Vicious sectarian squabbles paralyzed the government, kleptocrats looted what remained in the bank vaults, and the rich Sunni Muslim Gulf states that might have been able to bail out Beirut backed off as the Iran-backed Shiite terrorist organization Hezbollah grew increasingly powerful. 

Most observers point to a strange and seemingly peripheral controversy as the straw that broke the camel’s back: a plan to tax voice and video calls made with WhatsApp, to the tune of about $6 per month.
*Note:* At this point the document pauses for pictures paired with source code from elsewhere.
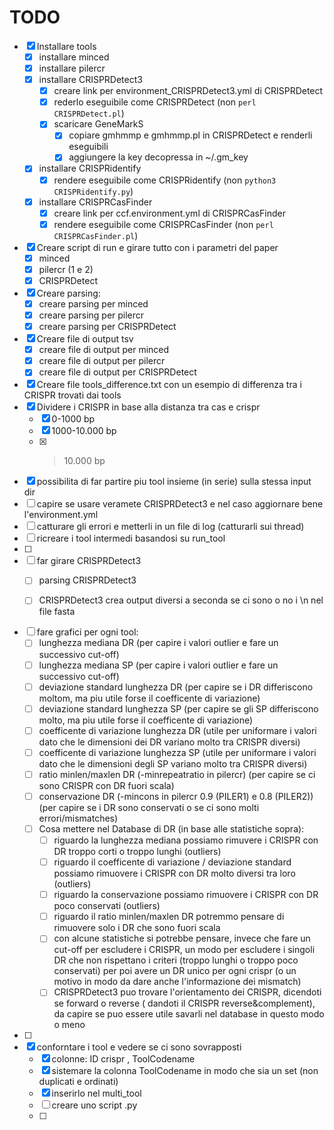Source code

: # TODO
- [x] Installare tools
    - [x] installare minced
    - [x] installare pilercr
    - [x] installare CRISPRDetect3
        - [x] creare link per environment_CRISPRDetect3.yml di CRISPRDetect
        - [x] rederlo eseguibile come CRISPRDetect (non `perl CRISPRDetect.pl`)
        - [x] scaricare GeneMarkS
            - [x] copiare gmhmmp e gmhmmp.pl in CRISPRDetect e renderli eseguibili
            - [x] aggiungere la key decopressa in ~/.gm_key
    - [x] installare CRISPRidentify
        - [x] rendere eseguibile come CRISPRidentify (non `python3 CRISPRidentify.py`)
    - [x] installare CRISPRCasFinder
        - [x] creare link per ccf.environment.yml di CRISPRCasFinder
        - [x] rendere eseguibile come CRISPRCasFinder (non `perl CRISPRCasFinder.pl`)
- [x] Creare script di run e girare tutto con i parametri del paper
    - [x] minced
    - [x] pilercr (1 e 2)
    - [x] CRISPRDetect
- [x] Creare parsing:
    - [x] creare parsing per minced
    - [x] creare parsing per pilercr
    - [x] creare parsing per CRISPRDetect
- [x] Creare file di output tsv
    - [x] creare file di output per minced
    - [x] creare file di output per pilercr
    - [x] creare file di output per CRISPRDetect
- [x] Creare file tools_difference.txt con un esempio di differenza tra i CRISPR trovati dai tools
- [x] Dividere i CRISPR in base alla distanza tra cas e crispr
    - [x] 0-1000 bp
    - [x] 1000-10.000 bp
    - [x] >10.000 bp
- [x] possibilita di far partire piu tool insieme (in serie) sulla stessa input dir
- [ ] capire se usare veramete CRISPRDetect3 e nel caso aggiornare bene l'environment.yml
- [ ] catturare gli errori e metterli in un file di log (catturarli sui thread)
- [ ] ricreare i tool intermedi basandosi su run_tool
- [ ] 
- [ ] far girare CRISPRDetect3
  - [ ] parsing CRISPRDetect3
  - [ ] CRISPRDetect3 crea output diversi a seconda se ci sono o no i \n nel file fasta


- [ ] fare grafici per ogni tool:
  - [ ] lunghezza mediana DR (per capire i valori outlier e fare un successivo cut-off)
  - [ ] lunghezza mediana SP (per capire i valori outlier e fare un successivo cut-off)
  - [ ] deviazione standard lunghezza DR (per capire se i DR differiscono moltom, ma piu utile forse il coefficente di variazione)
  - [ ] deviazione standard lunghezza SP (per capire se gli SP differiscono molto, ma piu utile forse il coefficente di variazione)
  - [ ] coefficente di variazione lunghezza DR (utile per uniformare i valori dato che le dimensioni dei DR variano molto tra CRISPR diversi)
  - [ ] coefficente di variazione lunghezza SP (utile per uniformare i valori dato che le dimensioni degli SP variano molto tra CRISPR diversi)
  - [ ] ratio minlen/maxlen DR (-minrepeatratio in pilercr) (per capire se ci sono CRISPR con DR fuori scala)
  - [ ] conservazione DR (-mincons in pilercr 0.9 (PILER1) e 0.8 (PILER2)) (per capire se i DR sono conservati o se ci sono molti errori/mismatches)
  - [ ] Cosa mettere nel Database di DR (in base alle statistiche sopra):
    - [ ] riguardo la lunghezza mediana possiamo rimuvere i CRISPR con DR troppo corti o troppo lunghi (outliers)
    - [ ] riguardo il coefficente di variazione / deviazione standard possiamo rimuovere i CRISPR con DR molto diversi tra loro (outliers)
    - [ ] riguardo la conservazione possiamo rimuovere i CRISPR con DR poco conservati (outliers)
    - [ ] riguardo il ratio minlen/maxlen DR potremmo pensare di rimuovere solo i DR che sono fuori scala
    - [ ] con alcune statistiche si potrebbe pensare, invece che fare un cut-off per escludere i CRISPR, un modo per escludere i singoli DR che non rispettano i criteri (troppo lunghi o troppo poco conservati) per poi avere un DR unico per ogni crispr (o un motivo in modo da dare anche l'informazione dei mismatch)
    - [ ] CRISPRDetect3 puo trovare l'orientamento dei CRISPR, dicendoti se forward o reverse ( dandoti il CRISPR reverse&complement), da capire se puo essere utile savarli nel database in questo modo o meno
- [ ] 
- [x] conforntare i tool e vedere se ci sono sovrapposti
  - [x] colonne: ID crispr , ToolCodename
  - [x] sistemare la colonna ToolCodename in modo che sia un set (non duplicati e ordinati)
  - [x] inserirlo nel multi_tool
  - [ ] creare uno script .py
  - [ ]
The transparently obvious effort to squeeze a little tax revenue from Lebanon’s most popular means of communicating overseas enraged the public, frightened investors, and destroyed what little trust remained in the moribund national government.

The WhatsApp protests were soon followed by the pandemic, the gigantic (and still officially unsolved) explosion that shattered the Port of Beirut in August 2020, and an energy crisis that has made weary Lebanese citizens well-acquainted with rolling blackouts. None of the squabbling factions that control Lebanon is willing to jeopardize its power or money by making concessions that could solve any of the country’s problems. Foreign investors and donors are unwilling to pump funds into the seemingly unreformable Lebanese system.

Last Thursday, a U.S. court decision against Lebanese commercial banks showed some signs of breaking the economic and political stasis enveloping Beirut, or at least giving depositors some hope of clawing their money from the banks. 

The ruling concerned a suit brought by a Lebanese family in 2020 against one of the country’s biggest financial institutions, Bank Audi. The plaintiffs filed a breach of contract suit at New York’s Supreme Court after Bank Audi refused to transfer their funds out of Lebanon.

Bank Audi was able to get the suit dismissed by arguing that only Lebanese courts should have jurisdiction, but on Sunday the appeals court reversed that decision and allowed the suit to move forward in the United States. 

The family’s legal team said the appeals decision “made history” and would allow “real action” against Lebanese banks to begin, while Bank Audi’s lawyers said they would pursue other “grounds for dismissal.”

“The fact that foreign courts are establishing jurisdiction over cases against Lebanese banks is a very positive step for depositors because the ruling class has paralyzed Lebanese justice,” Fouad Debs, co-founder of the Lebanese Depositors Union, said on Sunday.

“The Lebanese judiciary is not taking the depositors’ issue seriously: most of our cases have not even been ruled on, because of the ongoing strikes, but also for political reasons to protect banks and bankers,” Debs said.